About halfway through the prescribed 90 minutes, I and fifty others teetered on one flabby leg each with the other stretched out behind parallel to the floor, and an arm pointing to the front mirror so as to form with our own human bodies a moist and trembling letter T. The collective effort and strain was, as usual, both audible and palpable. I tore my eyes away from my hideously grasping toes, which were clawing desperate and chimp-like at the hired towel below me. I was trying to look at the front of the room – as directed by the instructor with the Britney Spears headset microphone – in order to find a personal point of focus (a thumb tack, a smudge on the mirror, my own crying face) so that there would be a diminished likelihood of a domino chain collapsing wetly in a heap of unclothed limbs. My eyes followed the weave of the carpet, hit the heel of the man in front of me and headed up. Directly where my theoretical point of focus was supposed to be was the back of this man’s dangling scrotum, twitching ever so slightly as his groinal muscles made tiny unconscious adjustments for the betterment of his balance and inner peace.
My Problem does not lie solely with puffy, fungal feet and the back of sweaty scrota, in fact I have problems with the whole lower half of dudes, fungus or no fungus, but only when divided in sections. I have no problem with entirely naked dudes, but when just parts of the lower body are highlighted for nakedness – say when a cyclist rolls up just one leg of his trousers for practical reasons involving mechanical cogs and chains, etc – I have a tendency to feel actually ill for mental reasons that are yet to be diagnosed. The idea that newsreaders are sitting in their underpants behind that desk is a thought that has been known to keep me up at night long after the 10 O’Clock round-up.

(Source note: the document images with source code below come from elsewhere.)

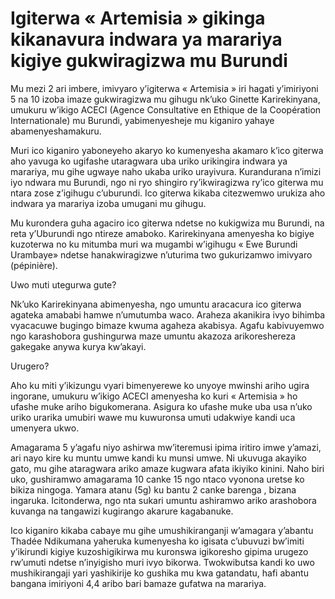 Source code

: # Igiterwa « Artemisia » gikinga kikanavura indwara ya marariya kigiye gukwiragizwa mu Burundi

Mu mezi 2 ari imbere, imivyaro y’igiterwa « Artemisia » iri hagati y’imiriyoni 5 na 10 izoba imaze gukwiragizwa mu gihugu nk’uko Ginette Karirekinyana, umukuru w’ikigo ACECI (Agence Consultative en Ethique de la Coopération Internationale) mu Burundi, yabimenyesheje mu kiganiro yahaye abamenyeshamakuru.

Muri ico kiganiro yaboneyeho akaryo ko kumenyesha akamaro k’ico giterwa aho yavuga ko ugifashe utaragwara uba uriko urikingira indwara ya marariya, mu gihe ugwaye naho ukaba uriko urayivura. Kurandurana n’imizi iyo ndwara mu Burundi, ngo ni ryo shingiro ry’ikwiragizwa ry’ico giterwa mu ntara zose z’igihugu c’uburundi. Ico giterwa kikaba citezwemwo urukiza aho indwara ya marariya izoba umugani mu gihugu.

Mu kurondera guha agaciro ico giterwa ndetse no kukigwiza mu Burundi, na reta y’Uburundi ngo ntireze amaboko. Karirekinyana amenyesha ko bigiye kuzoterwa no ku mitumba muri wa mugambi w’igihugu « Ewe Burundi Urambaye» ndetse hanakwiragizwe n’uturima two gukurizamwo imivyaro (pépinière).

Uwo muti utegurwa gute?

Nk’uko Karirekinyana abimenyesha, ngo umuntu aracacura ico giterwa agateka amababi hamwe n’umutumba waco. Araheza akanikira ivyo bihimba vyacacuwe bugingo bimaze kwuma agaheza akabisya. Agafu kabivuyemwo ngo karashobora gushingurwa maze umuntu akazoza arikoreshereza gakegake anywa kurya kw’akayi.

Urugero?

Aho ku miti y’ikizungu vyari bimenyerewe ko unyoye mwinshi ariho ugira ingorane, umukuru w’ikigo ACECI amenyesha ko kuri « Artemisia » ho  ufashe muke ariho bigukomerana. Asigura ko ufashe muke uba usa n’uko uriko urarika umubiri wawe mu kuwuronsa umuti udakwiye kandi uca umenyera ukwo.

Amagarama 5 y’agafu niyo ashirwa mw’iteremusi ipima iritiro imwe y’amazi, ari nayo kire ku muntu umwe kandi ku munsi umwe. Ni ukuvuga akayiko gato, mu gihe ataragwara ariko amaze kugwara afata ikiyiko kinini. Naho biri uko, gushiramwo amagarama 10 canke 15 ngo ntaco vyonona uretse ko bikiza ningoga. Yamara atanu (5g)  ku bantu 2 canke barenga , bizana ingaruka. Icitonderwa, ngo nta sukari umuntu ashiramwo ariko arashobora kuvanga na tangawizi kugirango akarure kagabanuke.

Ico kiganiro kikaba cabaye mu gihe umushikiranganji w’amagara y’abantu  Thadée Ndikumana yaheruka kumenyesha ko igisata c’ubuvuzi bw’imiti y’ikirundi kigiye kuzoshigikirwa mu kuronswa igikoresho gipima urugezo rw’umuti ndetse n’inyigisho muri ivyo bikorwa. Twokwibutsa kandi ko uwo mushikirangaji yari yashikirije ko gushika mu kwa gatandatu, hafi abantu bangana imiriyoni 4,4 aribo bari bamaze gufatwa na marariya.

In the same way a naked person’s nakidity is exaggerated when they’re wearing nothing but socks, a pair of three-quarter length trousers highlight a few inches of shin and calf in a most ridiculous and vulnerable way, a sight made all the worse by a the presence of a calf tattoo. What is the point of it, I ask you, the three-quarter indecisive length. It’s like the on-purpose version of that late night glimpse of leg you see on Parkinson, when Parky crosses his legs and the trousers hitch up ever so slightly to reveal a sparsely hairy gap betwixt cuff and sock.

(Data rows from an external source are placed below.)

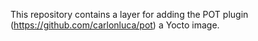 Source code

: This repository contains a layer for adding the POT plugin (https://github.com/carlonluca/pot) a Yocto image.
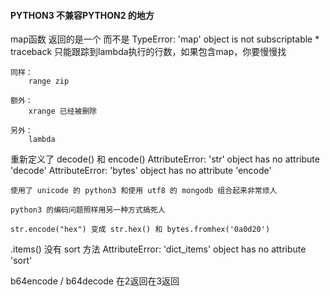 #### PYTHON3 不兼容PYTHON2 的地方

map函数 返回的是一个 <map> 而不是 <list>
    TypeError: 'map' object is not subscriptable
    * traceback 只能跟踪到lambda执行的行数，如果包含map，你要慢慢找

    同样：
        range zip

    额外：
        xrange 已经被删除

    另外：
        lambda

<str> 重新定义了 decode() 和 encode()
    <unicode> AttributeError: 'str' object has no attribute 'decode'
    <byte> AttributeError: 'bytes' object has no attribute 'encode'

    使用了 unicode 的 python3 和使用 utf8 的 mongodb 组合起来非常烦人

    python3 的编码问题照样用另一种方式搞死人

    str.encode("hex") 变成 str.hex() 和 bytes.fromhex('0a0d20')

<dict>.items() 没有 sort 方法
    AttributeError: 'dict_items' object has no attribute 'sort'

<base64>
    b64encode / b64decode 在2返回<str>在3返回<btye>






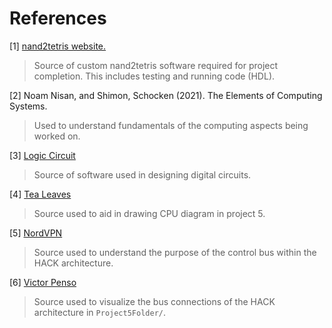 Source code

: # References

[1] [nand2tetris website.](https://www.nand2tetris.org/)
>Source of custom nand2tetris software required for project completion. This includes testing and running code (HDL).

[2] Noam Nisan, and Shimon, Schocken (2021). The Elements of Computing Systems.
>Used to understand fundamentals of the computing aspects being worked on.

[3] [Logic Circuit](https://www.logiccircuit.org/)
>Source of software used in designing digital circuits.

[4] [Tea Leaves](https://www.youtube.com/watch?v=xHh2GdJl4Cs&list=PLu6SHDdOToSdD4-c9nZX2Qu3ZXnNFocOH&index=14)
>Source used to aid in drawing CPU diagram in project 5.

[5] [NordVPN](https://nordvpn.com/cybersecurity/glossary/control-bus/)
>Source used to understand the purpose of the control bus within the HACK architecture.

[6] [Victor Penso](https://web-docs.gsi.de/~vpenso/notes/posts/code/nand2tetris/)
>Source used to visualize the bus connections of the HACK architecture in `Project5Folder/`.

The alternative is of course not even worth thinking about because there isn’t one. I can’t see Dragon’s Den giving my real-life door-sized censor bars the go ahead just like I can’t see men actually clipping the black Perspex sheets to their braces in the morning. As I go hurtling towards my inevitable blindness thanks to years spent staring nonchalantly into the sun in an ill-advised attempt to ignore the leggy horrors around me, I mostly just wonder why I say these things on the Internet.